Finance Minister Arun Jaitley said today that the rejected Congress-led impeachment motion against CJI was filed on untenable grounds to intimidate the Chief Justice of India and other judges of the highest judiciary.
Finance Minister Arun Jaitley said today that the rejected Congress-led impeachment motion against CJI was filed on untenable grounds to intimidate the Chief Justice of India and other judges of the highest judiciary.
Rajya Sabha Chairman M Venkaiah Naidu yesterday rejected the impeachment notice given by opposition parties led by the Congress against CJI Dipak Misra, saying it lacked substantial merit and the allegations were neither "tenable nor admissible".
In a Facebook post, Jaitley said an impeachment motion has to be filed in the rarest of rare cases where a "gross misconduct" has been indulged in by a delinquent judge during his tenure.

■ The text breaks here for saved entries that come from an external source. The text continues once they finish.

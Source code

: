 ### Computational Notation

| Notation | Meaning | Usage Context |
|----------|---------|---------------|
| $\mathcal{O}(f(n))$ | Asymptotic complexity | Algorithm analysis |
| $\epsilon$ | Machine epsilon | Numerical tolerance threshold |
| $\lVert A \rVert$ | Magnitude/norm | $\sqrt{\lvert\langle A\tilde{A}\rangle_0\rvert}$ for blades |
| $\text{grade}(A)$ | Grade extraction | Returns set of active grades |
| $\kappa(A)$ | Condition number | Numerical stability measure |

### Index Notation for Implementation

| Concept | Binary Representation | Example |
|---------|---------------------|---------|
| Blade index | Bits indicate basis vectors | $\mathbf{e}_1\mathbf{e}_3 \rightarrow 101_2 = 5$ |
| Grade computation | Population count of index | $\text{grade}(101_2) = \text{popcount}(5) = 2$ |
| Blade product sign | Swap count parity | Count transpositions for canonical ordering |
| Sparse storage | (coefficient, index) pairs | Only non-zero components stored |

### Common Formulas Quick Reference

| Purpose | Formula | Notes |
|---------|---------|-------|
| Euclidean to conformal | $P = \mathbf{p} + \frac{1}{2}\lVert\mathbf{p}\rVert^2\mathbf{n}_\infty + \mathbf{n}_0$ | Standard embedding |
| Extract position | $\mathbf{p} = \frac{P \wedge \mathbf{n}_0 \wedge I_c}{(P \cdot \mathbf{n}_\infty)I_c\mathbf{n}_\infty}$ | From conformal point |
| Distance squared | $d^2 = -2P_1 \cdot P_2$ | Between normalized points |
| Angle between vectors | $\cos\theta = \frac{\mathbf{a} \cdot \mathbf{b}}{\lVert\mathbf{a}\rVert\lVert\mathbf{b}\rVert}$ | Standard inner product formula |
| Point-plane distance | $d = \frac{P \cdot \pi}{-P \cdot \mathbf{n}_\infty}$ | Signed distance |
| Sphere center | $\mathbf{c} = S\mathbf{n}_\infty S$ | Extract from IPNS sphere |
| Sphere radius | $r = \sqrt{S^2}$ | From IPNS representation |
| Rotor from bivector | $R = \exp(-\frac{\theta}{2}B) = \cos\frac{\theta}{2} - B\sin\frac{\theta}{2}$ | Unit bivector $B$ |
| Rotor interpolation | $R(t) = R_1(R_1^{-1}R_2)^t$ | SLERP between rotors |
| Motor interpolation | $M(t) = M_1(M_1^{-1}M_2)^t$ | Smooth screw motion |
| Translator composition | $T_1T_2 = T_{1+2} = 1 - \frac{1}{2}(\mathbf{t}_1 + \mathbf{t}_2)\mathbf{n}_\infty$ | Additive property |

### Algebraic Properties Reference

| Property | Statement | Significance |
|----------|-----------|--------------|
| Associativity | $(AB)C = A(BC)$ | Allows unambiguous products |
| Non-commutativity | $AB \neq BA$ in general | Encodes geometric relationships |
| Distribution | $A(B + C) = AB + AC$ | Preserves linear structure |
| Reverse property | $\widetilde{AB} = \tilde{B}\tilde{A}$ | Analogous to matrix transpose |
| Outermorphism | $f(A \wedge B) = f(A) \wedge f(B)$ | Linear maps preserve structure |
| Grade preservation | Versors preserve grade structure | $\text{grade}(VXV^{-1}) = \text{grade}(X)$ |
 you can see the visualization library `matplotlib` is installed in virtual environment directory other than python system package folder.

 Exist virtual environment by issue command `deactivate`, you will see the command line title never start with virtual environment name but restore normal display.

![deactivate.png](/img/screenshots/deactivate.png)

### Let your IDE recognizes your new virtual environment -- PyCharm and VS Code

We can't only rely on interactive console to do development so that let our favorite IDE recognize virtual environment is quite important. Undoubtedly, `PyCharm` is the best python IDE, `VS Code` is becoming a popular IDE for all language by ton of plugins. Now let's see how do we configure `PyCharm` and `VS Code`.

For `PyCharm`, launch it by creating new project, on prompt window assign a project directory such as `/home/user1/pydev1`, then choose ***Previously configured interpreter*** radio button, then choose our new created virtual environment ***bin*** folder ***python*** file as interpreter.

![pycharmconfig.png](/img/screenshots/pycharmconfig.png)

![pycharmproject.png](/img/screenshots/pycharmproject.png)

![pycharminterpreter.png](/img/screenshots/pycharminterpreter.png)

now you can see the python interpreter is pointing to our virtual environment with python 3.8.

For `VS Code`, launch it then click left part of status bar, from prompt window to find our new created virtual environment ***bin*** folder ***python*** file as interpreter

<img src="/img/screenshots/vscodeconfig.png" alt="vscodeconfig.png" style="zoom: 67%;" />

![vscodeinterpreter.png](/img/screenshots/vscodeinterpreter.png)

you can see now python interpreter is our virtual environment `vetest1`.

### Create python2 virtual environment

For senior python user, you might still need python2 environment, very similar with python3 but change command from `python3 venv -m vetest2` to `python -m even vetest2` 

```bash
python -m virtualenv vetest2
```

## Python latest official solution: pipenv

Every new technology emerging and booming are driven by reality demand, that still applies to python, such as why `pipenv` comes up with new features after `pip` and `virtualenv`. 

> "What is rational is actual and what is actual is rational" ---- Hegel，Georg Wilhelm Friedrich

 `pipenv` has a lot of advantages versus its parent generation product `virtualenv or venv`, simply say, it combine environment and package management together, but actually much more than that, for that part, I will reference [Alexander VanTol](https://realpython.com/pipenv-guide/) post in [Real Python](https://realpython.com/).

There has to be strong and hard evidence to substantiate this, he said, adding that hearsay and rumours are not a substitute for evidence.
"The present impeachment motion has been filed on untenable grounds. It has been filed for collateral purpose to intimidate the Chief Justice of India and other judges of the highest judiciary," said, Jaitley who is also the leader of the Rajya Sabha.
In the post, 'Why the Malafide Impeachment Motion was bound to fail?', he said the Congress party is capable of dragging the judges into an unsavoury controversy and make them controversial "should their judicial opinion not appear favourable in the cases in which the Party has an interest".
"To any political analyst it was clear that the impeachment motion would never get support of two-third majority in both Houses of Parliament. The Congress Party knew this. Its object was not the passage of the Motion but intimidation of India's judiciary," Jaitley said.
Referring to the indication given by the Congress that it would now challenge the order of the Rajya Sabha Chairman in the Supreme Court, the senior BJP leader said Parliament is supreme in its own jurisdiction and its process cannot be subjected to judicial review.
Jaitley noted that a very large number of eminent lawyers are now Members of Parliament and most political parties have given nominations to some of them since their value, both in court and Parliamentary debates, is significant.
"The incidental impact of this has been a growing tendency of lawyer Members to drag intra court disputes into the parliamentary process.
"The misconceived motion for the impeachment of the Chief Justice of India is just one example of this," said Jaitley, who himself is an eminent lawyer.